Hattipaile, Simal and Madhise Tarul are trading at Rs. 100 per kilogram while Seto tarul is sold at Rs. 150 per kilogram, she said.

 “Most of the consumers are buying Hattipaile, Simal and Seto tarul due to their cheaper rate. A consumer used to buy yam worth Rs. 1,000 to Rs.1, 200,” she said.

Another trader of Ason, Ram Prasad Shrestha, said that the price of yams supplied from  the Terai is cheaper than those supplied from other districts due to quality.

“I am selling around a dozen of varieties of yam at present.
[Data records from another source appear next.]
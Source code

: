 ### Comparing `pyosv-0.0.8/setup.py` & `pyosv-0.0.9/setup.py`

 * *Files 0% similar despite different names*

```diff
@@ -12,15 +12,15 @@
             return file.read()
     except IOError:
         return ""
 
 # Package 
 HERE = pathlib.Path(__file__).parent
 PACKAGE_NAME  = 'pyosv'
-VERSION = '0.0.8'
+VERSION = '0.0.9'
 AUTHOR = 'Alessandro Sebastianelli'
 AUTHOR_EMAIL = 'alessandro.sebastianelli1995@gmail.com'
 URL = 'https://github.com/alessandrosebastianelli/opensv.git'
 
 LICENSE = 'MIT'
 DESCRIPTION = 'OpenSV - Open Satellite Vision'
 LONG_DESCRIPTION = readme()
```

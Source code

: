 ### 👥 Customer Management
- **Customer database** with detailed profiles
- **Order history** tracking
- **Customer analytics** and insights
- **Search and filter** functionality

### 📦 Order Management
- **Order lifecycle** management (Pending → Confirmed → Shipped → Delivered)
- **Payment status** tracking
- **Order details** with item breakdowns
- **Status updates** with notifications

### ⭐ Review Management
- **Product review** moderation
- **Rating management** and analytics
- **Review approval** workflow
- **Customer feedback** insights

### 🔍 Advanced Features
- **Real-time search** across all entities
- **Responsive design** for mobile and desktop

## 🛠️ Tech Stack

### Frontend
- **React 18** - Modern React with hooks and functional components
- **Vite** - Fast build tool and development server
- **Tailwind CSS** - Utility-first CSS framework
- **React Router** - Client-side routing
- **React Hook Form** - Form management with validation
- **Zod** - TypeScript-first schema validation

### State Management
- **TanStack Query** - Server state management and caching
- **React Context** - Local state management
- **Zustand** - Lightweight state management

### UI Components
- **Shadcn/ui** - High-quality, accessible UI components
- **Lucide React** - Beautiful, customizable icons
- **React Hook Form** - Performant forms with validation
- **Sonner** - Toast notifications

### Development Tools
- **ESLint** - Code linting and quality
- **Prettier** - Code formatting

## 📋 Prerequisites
The price of yam is getting cheaper this year as compared to the last year,” he said.

Now, he is selling a kilogram of Ban Tarul at Rs. 350-400 kilogram while he had sold a kilogram of same variety of yam at Rs. 450 a year ago.

The demand of yam was not likely to be high as in the previous years, he said.

Manju Pandey of Bhaishepati said that she purchased 2.5 kilograms of yam (patale) at Rs. 100 per kilo in Kalimati on Monday.

She said that the price of same variety of yam was Rs. 200 at Ason.

She said that different varieties of yams are available in the market but huge differences in their prices and high profit margins imposed by different retailers have forced the consumers to pay more than they would pay in the wholesale market.

Another consumer, Radhika Tamang, purchased two varieties of yam worth Rs. 1,000 at Asan on Sunday.

“I bought 3 kilograms of Seto Tarul and a kilogram of Ban Tarul for consumption,” she said.

The price of a kilogram of yam ranges from a minimum Rs. 40 to the maximum of Rs. 150 at the wholesale market, said Bhagawan Upreti, a wholesaler of Kalimati Fruits and Vegetable Market Development Board (KFVMDB).

He said the Ban Tarul variety is being sold at Rs. 150 per kg which makes it the most expensive variety of yam currently available in the market.  Another variety of yam, which is supplied from Sarlahi district, is being sold at Rs. 40 per kg.

Simal Tarul is being imported from India and is being sold at the wholesale market at Rs. 45 per kilogram.

The root of Josephine is being sold at Rs. 100 per kg at present while it was sold at Rs. 200 per kilogram a year ago.

The price of yam has decreased by 40 per cent in the wholesale market this year compared to last year even though a decrease in their supply because of low demand of yam.

Around 100 tons of yams are being supplied in Kathmandu on a daily basis for the past three days from various districts including Sarlahi, Dolakha, Chitwan, Palpa, Dhading, Ilam, Dhankuta, Kavre and various parts of Terai districts to the Kathmandu Valley.